# SLURM resource limits

SLURM provides a hierarchy of jobs, steps and tasks. For each of these we can specify a set of resources to be used (nodes, CPUs, RAM).

- How are jobs, job steps, step tasks scheduled across nodes?
- How does SLURM use [Control Groups](https://access.redhat.com/documentation/en-us/red_hat_enterprise_linux/6/html/resource_management_guide/ch01) to enforce resource limits?

## The task script
This script will run as a task in each step.
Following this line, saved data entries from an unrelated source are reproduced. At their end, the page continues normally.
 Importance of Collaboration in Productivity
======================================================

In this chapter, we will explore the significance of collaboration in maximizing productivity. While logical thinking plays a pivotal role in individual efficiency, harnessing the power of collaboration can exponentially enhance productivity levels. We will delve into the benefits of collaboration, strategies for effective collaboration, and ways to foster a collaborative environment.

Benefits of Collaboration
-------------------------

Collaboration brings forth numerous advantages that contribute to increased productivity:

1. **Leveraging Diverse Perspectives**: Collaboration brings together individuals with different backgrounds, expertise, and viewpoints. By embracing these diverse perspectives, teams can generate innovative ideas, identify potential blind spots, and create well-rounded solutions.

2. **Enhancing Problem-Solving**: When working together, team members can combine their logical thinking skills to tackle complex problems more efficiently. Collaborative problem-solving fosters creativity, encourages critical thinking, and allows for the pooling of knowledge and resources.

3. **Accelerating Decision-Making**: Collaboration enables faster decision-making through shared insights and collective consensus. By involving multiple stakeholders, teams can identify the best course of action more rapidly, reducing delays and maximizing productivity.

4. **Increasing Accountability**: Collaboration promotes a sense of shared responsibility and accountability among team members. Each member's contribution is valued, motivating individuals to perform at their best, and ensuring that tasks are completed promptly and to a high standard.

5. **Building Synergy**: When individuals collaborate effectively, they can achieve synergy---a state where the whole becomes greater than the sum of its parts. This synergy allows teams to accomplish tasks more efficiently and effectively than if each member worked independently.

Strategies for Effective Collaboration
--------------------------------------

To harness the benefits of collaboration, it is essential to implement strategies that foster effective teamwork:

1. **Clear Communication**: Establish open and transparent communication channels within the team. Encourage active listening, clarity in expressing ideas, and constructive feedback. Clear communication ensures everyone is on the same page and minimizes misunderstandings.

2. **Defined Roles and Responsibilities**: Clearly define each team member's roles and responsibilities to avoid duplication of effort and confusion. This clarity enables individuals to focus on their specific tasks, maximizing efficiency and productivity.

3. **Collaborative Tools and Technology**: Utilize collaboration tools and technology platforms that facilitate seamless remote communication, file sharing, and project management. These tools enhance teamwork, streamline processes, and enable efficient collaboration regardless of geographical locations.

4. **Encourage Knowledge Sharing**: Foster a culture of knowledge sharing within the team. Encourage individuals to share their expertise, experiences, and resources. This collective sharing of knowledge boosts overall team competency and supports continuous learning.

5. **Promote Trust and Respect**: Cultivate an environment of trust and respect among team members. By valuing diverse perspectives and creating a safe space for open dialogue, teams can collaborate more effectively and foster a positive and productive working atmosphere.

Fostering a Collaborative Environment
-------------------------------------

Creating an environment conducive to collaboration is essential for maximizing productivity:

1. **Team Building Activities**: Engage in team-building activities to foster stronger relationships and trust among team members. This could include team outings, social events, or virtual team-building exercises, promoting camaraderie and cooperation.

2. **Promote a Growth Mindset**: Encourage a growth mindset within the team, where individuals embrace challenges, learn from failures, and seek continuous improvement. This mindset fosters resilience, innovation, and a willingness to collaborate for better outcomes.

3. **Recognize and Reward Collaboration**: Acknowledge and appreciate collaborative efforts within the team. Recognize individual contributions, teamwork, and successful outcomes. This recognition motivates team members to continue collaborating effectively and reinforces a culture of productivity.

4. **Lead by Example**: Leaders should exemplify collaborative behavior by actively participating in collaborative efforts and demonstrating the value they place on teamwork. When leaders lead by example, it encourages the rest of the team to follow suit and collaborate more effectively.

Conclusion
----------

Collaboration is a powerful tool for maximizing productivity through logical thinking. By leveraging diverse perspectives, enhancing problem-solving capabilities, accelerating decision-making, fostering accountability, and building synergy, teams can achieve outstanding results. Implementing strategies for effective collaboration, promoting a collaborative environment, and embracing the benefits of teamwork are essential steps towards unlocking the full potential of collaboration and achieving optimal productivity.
It simply logs information about SLURM resources.

In [1]:
%%writefile limits.py
#!/usr/bin/env python3
import os
import glob
import time

slurm = {
    k[len('SLURM_'):]: v 
    for k, v in os.environ.items() 
    if k.startswith('SLURM_')
}

# Job info (printed by task 0 in step 0)
if int(slurm['STEP_ID']) == 0 and int(slurm['PROCID']) == 0:
    print(f"Job {slurm['JOB_ID']}")
    print(
        f"  Submit host: {slurm['SUBMIT_HOST']}",
        f"  Nodes      : {slurm['JOB_NODELIST']}",
        f"  Num nodes  : {slurm['JOB_NUM_NODES']}",
        sep='\n',
        end='\n\n',
    )
    
# Step info (printed by task 0 in each step)
if int(slurm['PROCID']) == 0:
    print(f"Step {slurm['STEP_ID']}")
    print(
        f"  Nodes      : {slurm['STEP_NODELIST']}",
        f"  Num nodes  : {slurm['STEP_NUM_NODES']}",
        f"  Num tasks  : {slurm['STEP_NUM_TASKS']}",
        sep='\n',
        end='\n\n',
    )
    
# Sleep to avoid overlaps in the log file
time.sleep(int(slurm['PROCID']))

# Get cgroup of this process
# E.g. /slurm/uid_012345/job_001122/step_0/task_0
with open(f'/proc/{os.getpid()}/cgroup') as f:
#     cgroup = next(l.strip() for l in f if ':memory' in l).split(':')[2]
    for l in f:
        if ':memory' in l:
            cgroup = l.strip().split(':')[2]    
            *_, uid, job, step, task = cgroup.split('/')
            uid = int(uid[len('uid_'):])
            job = int(job[len('job_'):])
            step = int(step[len('step_'):])
            task = int(task[len('task_'):])
            break
    else:
        raise RuntimeError('Unable to parse cgroup info')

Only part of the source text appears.